> [PROBLEM DETAILS]:
Search the data for "להריץ". Each line containing it is to be copied.
========================================
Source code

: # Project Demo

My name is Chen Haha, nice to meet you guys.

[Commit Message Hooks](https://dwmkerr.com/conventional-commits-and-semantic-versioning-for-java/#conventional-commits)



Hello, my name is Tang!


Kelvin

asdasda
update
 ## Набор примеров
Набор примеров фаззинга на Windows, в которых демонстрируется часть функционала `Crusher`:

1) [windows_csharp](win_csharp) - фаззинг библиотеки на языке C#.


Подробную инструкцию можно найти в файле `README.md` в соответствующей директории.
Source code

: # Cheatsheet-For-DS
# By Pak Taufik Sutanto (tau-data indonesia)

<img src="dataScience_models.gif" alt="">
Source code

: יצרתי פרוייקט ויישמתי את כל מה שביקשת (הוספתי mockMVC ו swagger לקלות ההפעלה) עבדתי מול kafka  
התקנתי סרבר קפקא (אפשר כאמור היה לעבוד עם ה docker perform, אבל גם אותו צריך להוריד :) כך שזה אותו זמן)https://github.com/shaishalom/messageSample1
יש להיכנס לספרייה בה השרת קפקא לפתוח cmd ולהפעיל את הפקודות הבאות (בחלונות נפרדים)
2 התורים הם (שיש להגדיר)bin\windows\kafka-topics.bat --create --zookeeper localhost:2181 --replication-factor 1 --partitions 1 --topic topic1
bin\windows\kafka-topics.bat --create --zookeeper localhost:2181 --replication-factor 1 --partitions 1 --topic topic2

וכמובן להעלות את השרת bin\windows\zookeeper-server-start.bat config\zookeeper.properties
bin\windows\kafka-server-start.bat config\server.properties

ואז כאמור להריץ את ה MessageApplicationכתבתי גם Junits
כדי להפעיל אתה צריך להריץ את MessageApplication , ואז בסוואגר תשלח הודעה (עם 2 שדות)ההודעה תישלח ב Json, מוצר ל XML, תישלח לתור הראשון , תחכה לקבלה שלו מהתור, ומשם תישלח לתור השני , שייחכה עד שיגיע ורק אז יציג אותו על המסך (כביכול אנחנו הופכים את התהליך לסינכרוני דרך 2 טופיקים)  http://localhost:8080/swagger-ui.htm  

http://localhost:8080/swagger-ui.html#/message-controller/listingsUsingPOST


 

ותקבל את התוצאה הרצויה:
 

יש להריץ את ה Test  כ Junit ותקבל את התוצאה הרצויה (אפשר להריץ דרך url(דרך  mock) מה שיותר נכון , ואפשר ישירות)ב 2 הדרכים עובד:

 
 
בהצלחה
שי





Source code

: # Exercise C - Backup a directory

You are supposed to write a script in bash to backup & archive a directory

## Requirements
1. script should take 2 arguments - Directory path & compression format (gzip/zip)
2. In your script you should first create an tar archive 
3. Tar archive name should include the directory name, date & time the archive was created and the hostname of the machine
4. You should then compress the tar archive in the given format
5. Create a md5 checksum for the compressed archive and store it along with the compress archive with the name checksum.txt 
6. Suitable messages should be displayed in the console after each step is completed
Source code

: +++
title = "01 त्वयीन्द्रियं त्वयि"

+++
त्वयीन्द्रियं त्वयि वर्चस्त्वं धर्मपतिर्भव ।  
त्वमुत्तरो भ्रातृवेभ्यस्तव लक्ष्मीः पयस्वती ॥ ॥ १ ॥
========================================
> [REPLY]:
ואז כאמור להריץ את ה MessageApplicationכתבתי גם Junits
כדי להפעיל אתה צריך להריץ את MessageApplication , ואז בסוואגר תשלח הודעה (עם 2 שדות)ההודעה תישלח ב Json, מוצר ל XML, תישלח לתור הראשון , תחכה לקבלה שלו מהתור, ומשם תישלח לתור השני , שייחכה עד שיגיע ורק אז יציג אותו על המסך (כביכול אנחנו הופכים את התהליך לסינכרוני דרך 2 טופיקים)  http://localhost:8080/swagger-ui.htm  
יש להריץ את ה Test  כ Junit ותקבל את התוצאה הרצויה (אפשר להריץ דרך url(דרך  mock) מה שיותר נכון , ואפשר ישירות)ב 2 הדרכים עובד:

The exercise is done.